Cooking and The Supernatural

By April 16, 2024April 18th, 2024Blog, The Power of Cooking

 

Written by Sophie Lipitz, TSC Chef Educator

I arrived at cooking at the intersection of loving to eat and loving to be outside. What I didn’t realize at the outset of my journey is that being a professional chef would guarantee neither. My story is a bit of a boomerang. A farm kid to a big fancy cook and essentially, back to a farm kid. 

Throughout my career in food, one thing has remained constant: the belief that food is as meaningful as you make it. It can be vacant or potent. Ephemeral or lasting. It’s a choice. I find, with intention, food can be magic. In my classes at The Sylvia Center, I teach the students that chefs are alchemists and that we can transform anything, even the world. 

In 2018, after years of working in sad basement kitchens with sparse sunlight, I took time off from my fine-dining job in Boston to work for free at a week-long farm camp in the Berkshires. With a gang of 6–13-year-old NYC urbanites, we dug our food from the ground, foraged greens from the edges of the river, and prepared our meals over fire, with the sun on our backs. The first days were tough. Rooting for potatoes and picking watercress was a far cry from the convenience of Doordash and Uber Eats these little ones had become used to. But slowing down and making way for nature simply takes time. Once you’re in the rhythm, it just clicks. 
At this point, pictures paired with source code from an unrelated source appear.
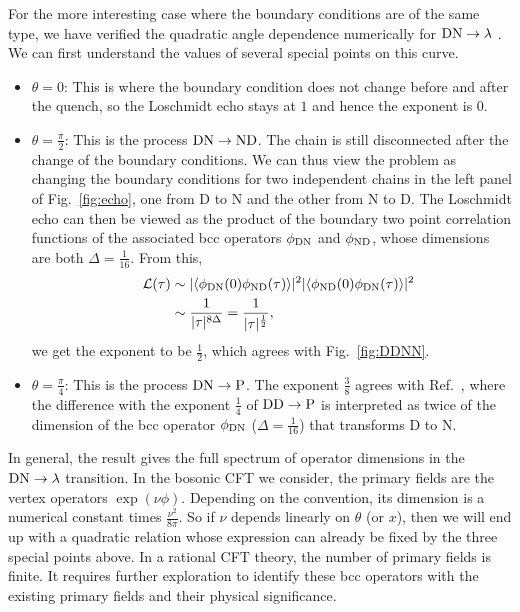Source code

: For the more interesting case where the boundary conditions are of the same type, we have verified the quadratic angle dependence numerically for ${\rm DN} \rightarrow \lambda$ {\iffalse \color{red}the process in Eq.~\eqref{eq:DNDN}.\fi}. We can first understand the values of several special points on this curve. 
\begin{itemize}
\item $\theta = 0$: This is where the boundary condition does not change before and after the quench, so the Loschmidt echo stays at $1$ and hence the exponent is $0$.
\item $\theta = \frac{\pi}{2}$: This is the process ${\rm DN}\rightarrow {\rm  ND}$. The chain is still disconnected after the change of the boundary conditions. We can thus view the problem as changing the boundary conditions for two independent chains in the left panel of Fig.~\ref{fig:echo}, one from D to N and the other from N to D. The Loschmidt echo can then be viewed as the product of the boundary two point correlation functions of the associated bcc operators $\phi_{\rm DN}$ and $\phi_{\rm ND}$, whose dimensions are both $\Delta = \frac{1}{16}$. From this,
\begin{equation}
\begin{aligned}
  \quad \mathcal{L}(\tau) &\sim |\langle \phi_{{\rm D N}}(0) \phi_{{\rm ND}}(\tau)   \rangle |^2 
|\langle \phi_{{\rm ND}}(0)  \phi_{{\rm DN}}(\tau)   \rangle| ^2\\
& \sim \frac{1}{|\tau|^{8\Delta}} = \frac{1}{|\tau|^{\frac{1}{2}}},
\end{aligned}
\end{equation}
we get the exponent to be $\frac{1}{2}$, which agrees with Fig.~\ref{fig:DDNN}. 
\item $\theta = \frac{\pi}{4}$: This is the process ${\rm DN}\rightarrow {\rm P}$. The exponent $\frac{3}{8}$ agrees with Ref.~, where the difference with the exponent $\frac{1}{4}$ of ${\rm DD} \rightarrow {\rm P}$ is interpreted as twice of the dimension of the bcc operator $\phi_{\rm DN}$ ($\Delta = \frac{1}{16}$) that transforms D to N.
\end{itemize}
In general, the result gives the full spectrum of operator dimensions in the ${\rm DN} \rightarrow \lambda $ transition. In the bosonic CFT we consider, the primary fields are the vertex operators $\exp( \nu \phi )$. Depending on the convention, its dimension is a numerical constant times $\frac{\nu^2}{8\pi}$. So if $\nu$ depends linearly on $\theta$ (or $x$), then we will end up with a quadratic relation whose expression can already be fixed by the three special points above. In a rational CFT theory, the number of primary fields is finite. It requires further exploration to identify these bcc operators with the existing primary fields and their physical significance. 

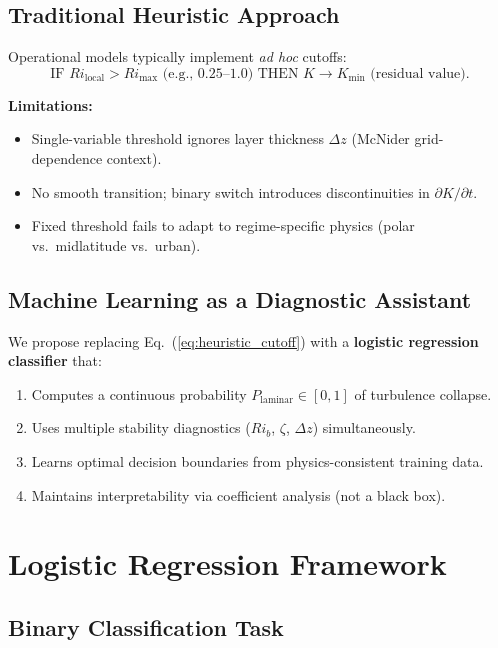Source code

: \documentclass[11pt]{article}
\begin{document}
\subsection{Traditional Heuristic Approach}

Operational models typically implement \emph{ad hoc} cutoffs:
\begin{equation}
\text{IF } Ri_{\text{local}} > Ri_{\max} \text{ (e.g., } 0.25\text{--}1.0\text{) THEN } K \to K_{\text{min}} \text{ (residual value)}.
\label{eq:heuristic_cutoff}
\end{equation}

\textbf{Limitations:}
\begin{itemize}[leftmargin=*]
\item Single-variable threshold ignores layer thickness $\Delta z$ (McNider grid-dependence context).
\item No smooth transition; binary switch introduces discontinuities in $\partial K/\partial t$.
\item Fixed threshold fails to adapt to regime-specific physics (polar vs.\ midlatitude vs.\ urban).
\end{itemize}

\subsection{Machine Learning as a Diagnostic Assistant}

We propose replacing Eq.~(\ref{eq:heuristic_cutoff}) with a \textbf{logistic regression classifier} that:
\begin{enumerate}[leftmargin=*]
\item Computes a continuous probability $P_{\text{laminar}} \in [0,1]$ of turbulence collapse.
\item Uses multiple stability diagnostics ($Ri_b$, $\zeta$, $\Delta z$) simultaneously.
\item Learns optimal decision boundaries from physics-consistent training data.
\item Maintains interpretability via coefficient analysis (not a black box).
\end{enumerate}

\section{Logistic Regression Framework}

\subsection{Binary Classification Task}
\end{document}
One of my most cherished memories of Farm Camp was a tea-making workshop I held with Jessa Blades, a naturalist and teacher. It was early in the program, homesickness was running high, and we were teaching through a garden of complaints. Jessa explained to the kids that the tea we were infusing was not just absorbing the flavor of the herbs and flowers we had gathered, but also the wishes and energy we would put into it. We were spellcasting. Wielding such power perked them up, fast. Jars of sumac, chamomile, nettles, mint, and tulsi were passed from small hand to small hand and each whispered into the jar a quiet intention. Favorites were inscribed and their wishes were spellbound—my favorite:super powor, medataishion, good tasttea.

As we teach through The Sylvia Center’s relationship with Katchkie Farm, this connection to the earth can supercharge our food. It’s the elusive extra-special thing that transforms food from simple ingredients to pure magic. Seasonal, hand-harvested food tastes better, but meaningful food tastes the best.  Nature, if you listen carefully, can dictate what’s for dinner. Growing up on the farm I understood this connection. Then I forgot, and, thankfully, remembered again. 

As a Chef Educator at the Sylvia Center, I aim to make fresh produce as impactful for the students as it has been for me. I feel so lucky to teach here in the Hudson Valley where we see nature’s minute changes outside our windows daily. It isn’t so outlandish here for me to look to the woods to decide what to cook as it once was in my city life.

If you aren’t already using your magic in your meals, this well-worn spell of intention is for a soup that can hug you from the inside out: This soup will warm your stomach. Every part of you it passes will be given a tender touch. On its journey, it will carry away your pains and anxieties because it was grown, cooked, and given with love. 

Until next month, be powerful in the kitchen!